研究者は忙しそうに見られがちなようですが、少なくとも私はそこまで忙しくありません(笑)……と言ってしまうと、色々な方に叱られてしまうかもしれませんが。私はオフレコの会話の時間をとても大切にしています。研究者は基本的に情報を集め、共有したい職業だと思うので、オフレコの会話を求めているかもしれないです。個別にアプローチしてみてはどうでしょうか。
——最後に、この記事の読者に向けてメッセージをお願いします。
研究者という仕事をしていると「理系は賢いからいいよね」「文系は理系の考えが理解できない」などと言われることがあります。しかし、理系だから賢いわけではありません。大学受験によって「文系・理系」に分けられたことが、社会に出てからも双方の間に壁を作っていると感じます。

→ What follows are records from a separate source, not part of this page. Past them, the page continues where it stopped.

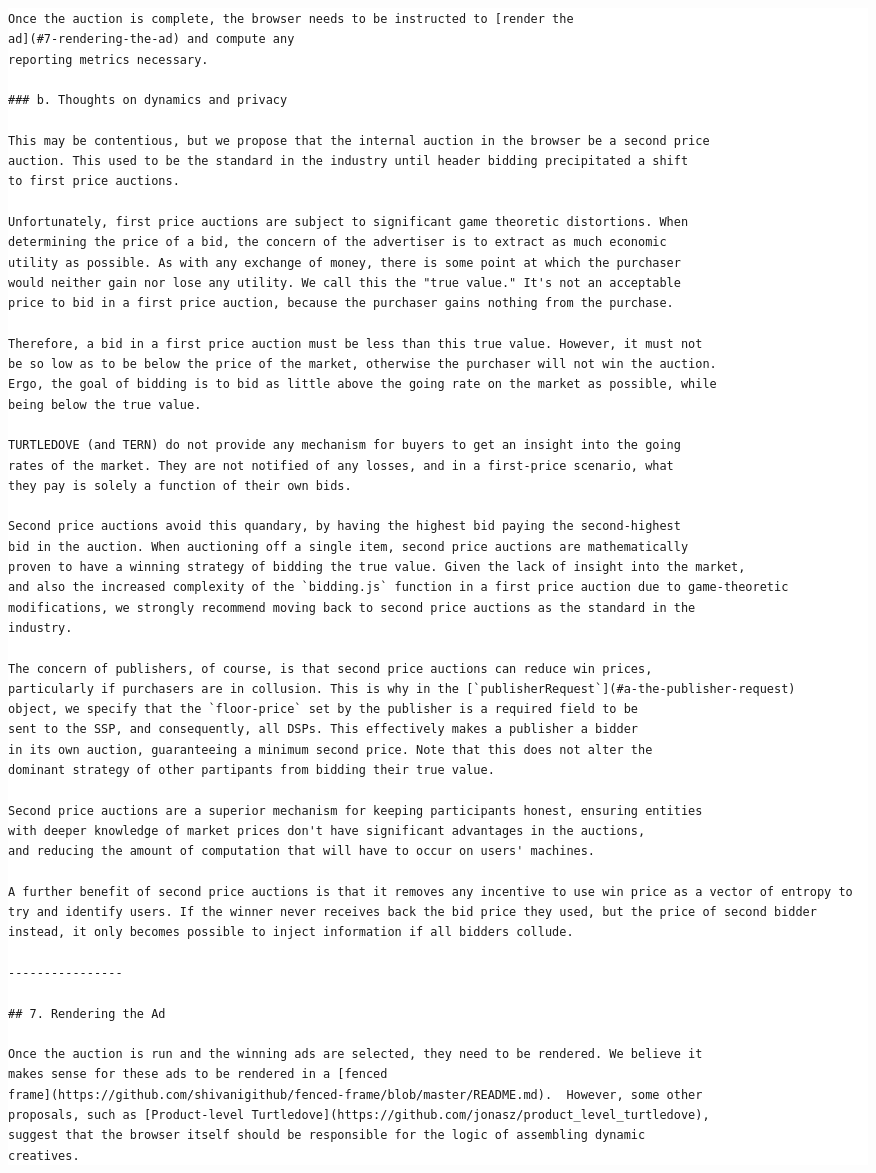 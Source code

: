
 ```
Once the auction is complete, the browser needs to be instructed to [render the
ad](#7-rendering-the-ad) and compute any
reporting metrics necessary.

### b. Thoughts on dynamics and privacy

This may be contentious, but we propose that the internal auction in the browser be a second price
auction. This used to be the standard in the industry until header bidding precipitated a shift
to first price auctions.

Unfortunately, first price auctions are subject to significant game theoretic distortions. When
determining the price of a bid, the concern of the advertiser is to extract as much economic
utility as possible. As with any exchange of money, there is some point at which the purchaser
would neither gain nor lose any utility. We call this the "true value." It's not an acceptable
price to bid in a first price auction, because the purchaser gains nothing from the purchase.

Therefore, a bid in a first price auction must be less than this true value. However, it must not
be so low as to be below the price of the market, otherwise the purchaser will not win the auction.
Ergo, the goal of bidding is to bid as little above the going rate on the market as possible, while
being below the true value.

TURTLEDOVE (and TERN) do not provide any mechanism for buyers to get an insight into the going
rates of the market. They are not notified of any losses, and in a first-price scenario, what
they pay is solely a function of their own bids.

Second price auctions avoid this quandary, by having the highest bid paying the second-highest
bid in the auction. When auctioning off a single item, second price auctions are mathematically
proven to have a winning strategy of bidding the true value. Given the lack of insight into the market,
and also the increased complexity of the `bidding.js` function in a first price auction due to game-theoretic
modifications, we strongly recommend moving back to second price auctions as the standard in the
industry.

The concern of publishers, of course, is that second price auctions can reduce win prices,
particularly if purchasers are in collusion. This is why in the [`publisherRequest`](#a-the-publisher-request)
object, we specify that the `floor-price` set by the publisher is a required field to be
sent to the SSP, and consequently, all DSPs. This effectively makes a publisher a bidder
in its own auction, guaranteeing a minimum second price. Note that this does not alter the
dominant strategy of other partipants from bidding their true value.

Second price auctions are a superior mechanism for keeping participants honest, ensuring entities
with deeper knowledge of market prices don't have significant advantages in the auctions,
and reducing the amount of computation that will have to occur on users' machines.

A further benefit of second price auctions is that it removes any incentive to use win price as a vector of entropy to
try and identify users. If the winner never receives back the bid price they used, but the price of second bidder
instead, it only becomes possible to inject information if all bidders collude.

----------------

## 7. Rendering the Ad

Once the auction is run and the winning ads are selected, they need to be rendered. We believe it
makes sense for these ads to be rendered in a [fenced
frame](https://github.com/shivanigithub/fenced-frame/blob/master/README.md).  However, some other
proposals, such as [Product-level Turtledove](https://github.com/jonasz/product_level_turtledove),
suggest that the browser itself should be responsible for the logic of assembling dynamic
creatives.

```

しかしながら、理系の研究者が持つ知識は、文系出身者の多い企業でも十分に役立つと思います。最近は、わかりやすく書かれた理系の本が書店で多く並ぶようになりました。今回の『なぜ君は、科学的に考えられないんだ?』も、理系の専門書と比較してかなり軽い内容になっています。
通常のビジネス書や小説では得られないちょっとした「刺激」がほしい方は、ぜひ手に取ってみてください。そして日々の仕事に活かしていただけたら嬉しいです。